3 Sure-Fire Green Solutions Obama Should Put in His Jobs Speech

3 Sure-Fire Green Solutions Obama Should Put in His Jobs Speech

The advance word has been mixed about President Obama's September 8 jobs speech. Bold or not bold? Rumors have been floated that bold will be the order of the day, but some of the President's advisors have been attempting to diminish expectations.

Were I advising President Obama on his speech, sustainable and energy-efficient building programs would be included in the mix as a high-growth and cost-effective way to get America back to work and enhance American competitiveness.

Programs that focus on building energy-efficiency create jobs not only in construction, but also in architecture; engineering; interior design; energy audit; the design, manufacture and sale of building equipment, materials and supplies; finance; law; and -- to support the tracking of building energy savings -- software development and sales.

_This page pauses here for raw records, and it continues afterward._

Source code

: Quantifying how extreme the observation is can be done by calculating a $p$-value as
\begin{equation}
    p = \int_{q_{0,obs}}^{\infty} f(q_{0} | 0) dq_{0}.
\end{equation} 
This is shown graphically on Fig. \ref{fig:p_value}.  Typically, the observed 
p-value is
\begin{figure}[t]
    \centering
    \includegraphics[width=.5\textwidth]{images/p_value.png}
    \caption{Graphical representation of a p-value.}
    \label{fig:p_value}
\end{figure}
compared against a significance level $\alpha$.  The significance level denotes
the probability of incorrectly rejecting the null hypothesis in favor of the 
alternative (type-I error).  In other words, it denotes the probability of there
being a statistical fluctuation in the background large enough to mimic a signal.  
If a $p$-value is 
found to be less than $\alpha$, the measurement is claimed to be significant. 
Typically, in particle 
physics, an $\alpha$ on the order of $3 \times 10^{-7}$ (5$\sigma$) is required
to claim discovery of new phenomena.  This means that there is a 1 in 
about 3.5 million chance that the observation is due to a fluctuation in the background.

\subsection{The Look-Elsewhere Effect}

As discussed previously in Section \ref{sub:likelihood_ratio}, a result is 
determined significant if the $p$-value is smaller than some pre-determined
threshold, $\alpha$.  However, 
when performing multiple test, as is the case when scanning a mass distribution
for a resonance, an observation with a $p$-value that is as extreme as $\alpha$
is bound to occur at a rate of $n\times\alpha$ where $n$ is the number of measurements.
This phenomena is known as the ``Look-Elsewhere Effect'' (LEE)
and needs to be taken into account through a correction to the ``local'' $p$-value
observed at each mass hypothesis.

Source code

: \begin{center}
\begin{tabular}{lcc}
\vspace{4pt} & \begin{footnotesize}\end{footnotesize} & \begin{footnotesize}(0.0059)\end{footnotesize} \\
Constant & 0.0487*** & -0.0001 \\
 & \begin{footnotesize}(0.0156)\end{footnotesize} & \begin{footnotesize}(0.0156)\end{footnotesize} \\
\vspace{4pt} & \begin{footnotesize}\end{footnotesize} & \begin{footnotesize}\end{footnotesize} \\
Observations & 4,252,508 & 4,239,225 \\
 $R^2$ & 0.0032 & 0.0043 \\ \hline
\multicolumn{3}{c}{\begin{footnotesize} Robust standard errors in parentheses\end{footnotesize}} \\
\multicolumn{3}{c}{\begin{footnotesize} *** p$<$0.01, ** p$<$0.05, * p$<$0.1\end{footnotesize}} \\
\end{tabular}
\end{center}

As economists would say, building energy-efficiency programs have a high multiplier effect—they create significant economic activity per dollar spent. And, by reducing the operating costs of homes and commercial properties, such programs are cost-effective and improve American competitiveness.

Here are several building energy-efficiency programs that have tremendous promise, have won substantial bipartisan support, and produce meaningful, long and which warrant aggressive implementation:

PACE. Property Assessed Clean Energy (PACE) programs are much-needed vehicles to create American jobs while reducing building energy costs. PACE programs allow municipalities, upon state authorization, to create building energy-efficiency retrofit programs that are repaid by tax assessments on participating properties.

The programs can be used for a wide range of building energy-efficiency improvements, ranging from weatherization, to upgrading heating, ventilating and air conditioning equipment, to installing solar panels and other renewable energy systems.

PACE initiatives, the local creation of which has been authorized in 27 states, have been largely sidelined since mid-2010. The Federal Housing Finance Agency put the kibosh on residential PACE programs [PDF] by precluding Fannie Mae and Freddie Mac, which buy the lion's share of U.S. home loans in the secondary mortgage market, from purchasing PACE-encumbered mortgages. FHFA's action shut down the residential PACE market and had a chilling effect on commercial PAC E initiatives. (Full disclosure: My firm has advised several jurisdictions on PACE and serves on a team that will be creating a commercial PACE program for the District of Columbia.)

Getting PACE back in gear should be easy for the President to support. Bipartisan legislation introduced in July in the U.S. House of Representatives, the PACE Assessment Protection Act of 2011, would require Fannie Mae and Freddie Mae to participate in PACE programs that met threshold criteria for safety and soundness.

Threshold standards include the use of qualified energy audits/feasibility studies and qualified contractors; capping the PACE assessment of 10 percent of the property value; and requiring that the property owner have at least 15 percent equity in the property. The PACE bill has been co-sponsored by 22 members of Congress, including 13 Republicans and 9 Democrats.

EISA. The retrofit provisions of the Energy Independence and Security Act [PDF], signed into law by President Bush in 2007, require federal agencies to retrofit 75 percent of the U.S. government's building stock to reduce energy use by at least 30 percent by 2015. Detailed guidelines that would help federal agencies to implement the program (and which my company and I helped draft) were submitted to the Department of Energy in late 2010.

I suspect that release of the guidelines was deferred due to uncertainty about federal outlays. That's a shame, because EISA retrofits can be undertaken only if project savings exceed expenditures -- a win for the taxpayer that would create jobs, too. Congress should fully fund EISA retrofit programs and the President should direct the Department of Energy to complete and release the federal-wide guidelines for its implementation.

The Section 179D Tax Incentive. The Section 179D tax incentive, approved under the 2005 Energy Policy Act, provides a deduction of up to $1.80 per square foot for commercial building energy-efficiency upgrades. That's a good start, but the incentive could be made far more attractive to encourage additional job growth.

The President's budget plan (still being debated in Congress) recommended converting the Section 179D deduction to a credit, a solid recommendation that would spur additional investments in building energy-efficiency. Another welcome revision would be to extend Section 179D to the multi-family housing sector. Finally, the rules regulating the incentive should permit tax-exempt investors (a group that includes REITS and pension funds) to transfer the incentive to transaction partners such as third party developers, financing sources and contractors.